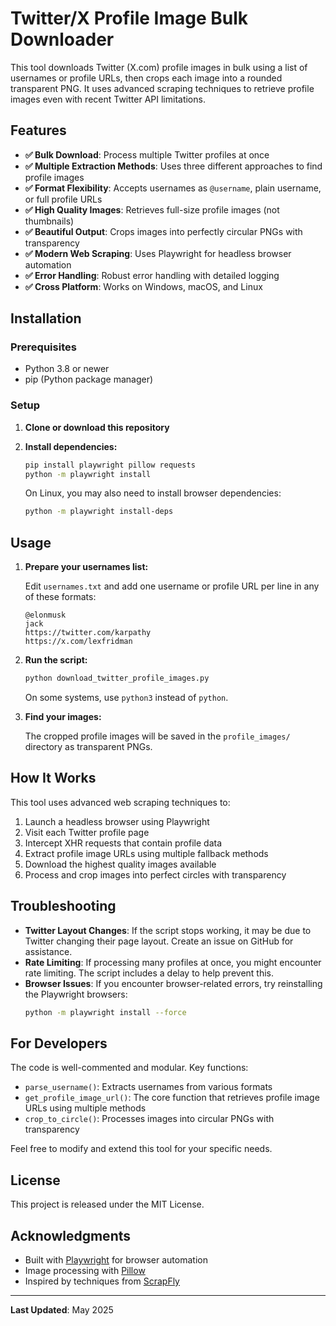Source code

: # Twitter/X Profile Image Bulk Downloader

This tool downloads Twitter (X.com) profile images in bulk using a list of usernames or profile URLs, then crops each image into a rounded transparent PNG. It uses advanced scraping techniques to retrieve profile images even with recent Twitter API limitations.

## Features

- **✅ Bulk Download**: Process multiple Twitter profiles at once
- **✅ Multiple Extraction Methods**: Uses three different approaches to find profile images
- **✅ Format Flexibility**: Accepts usernames as `@username`, plain username, or full profile URLs
- **✅ High Quality Images**: Retrieves full-size profile images (not thumbnails)
- **✅ Beautiful Output**: Crops images into perfectly circular PNGs with transparency
- **✅ Modern Web Scraping**: Uses Playwright for headless browser automation
- **✅ Error Handling**: Robust error handling with detailed logging
- **✅ Cross Platform**: Works on Windows, macOS, and Linux

## Installation

### Prerequisites

- Python 3.8 or newer
- pip (Python package manager)

### Setup

1. **Clone or download this repository**

2. **Install dependencies:**

   ```bash
   pip install playwright pillow requests
   python -m playwright install
   ```

   On Linux, you may also need to install browser dependencies:

   ```bash
   python -m playwright install-deps
   ```

## Usage

1. **Prepare your usernames list:**
   
   Edit `usernames.txt` and add one username or profile URL per line in any of these formats:
   
   ```
   @elonmusk
   jack
   https://twitter.com/karpathy
   https://x.com/lexfridman
   ```

2. **Run the script:**

   ```bash
   python download_twitter_profile_images.py
   ```
   
   On some systems, use `python3` instead of `python`.

3. **Find your images:**
   
   The cropped profile images will be saved in the `profile_images/` directory as transparent PNGs.

## How It Works

This tool uses advanced web scraping techniques to:

1. Launch a headless browser using Playwright
2. Visit each Twitter profile page
3. Intercept XHR requests that contain profile data
4. Extract profile image URLs using multiple fallback methods
5. Download the highest quality images available
6. Process and crop images into perfect circles with transparency

## Troubleshooting

- **Twitter Layout Changes**: If the script stops working, it may be due to Twitter changing their page layout. Create an issue on GitHub for assistance.
- **Rate Limiting**: If processing many profiles at once, you might encounter rate limiting. The script includes a delay to help prevent this.
- **Browser Issues**: If you encounter browser-related errors, try reinstalling the Playwright browsers:
  ```bash
  python -m playwright install --force
  ```

## For Developers

The code is well-commented and modular. Key functions:

- `parse_username()`: Extracts usernames from various formats
- `get_profile_image_url()`: The core function that retrieves profile image URLs using multiple methods
- `crop_to_circle()`: Processes images into circular PNGs with transparency

Feel free to modify and extend this tool for your specific needs.

## License

This project is released under the MIT License.

## Acknowledgments

- Built with [Playwright](https://playwright.dev/) for browser automation
- Image processing with [Pillow](https://python-pillow.org/)
- Inspired by techniques from [ScrapFly](https://scrapfly.io/blog/how-to-scrape-twitter/)

---

**Last Updated**: May 2025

━━━━━━

WORK TO BE COMPLETED =>
Would you state how many lines in the listing above contain the word "advanced"? Reply with the number and no other words.

ANSWER BOX =>
2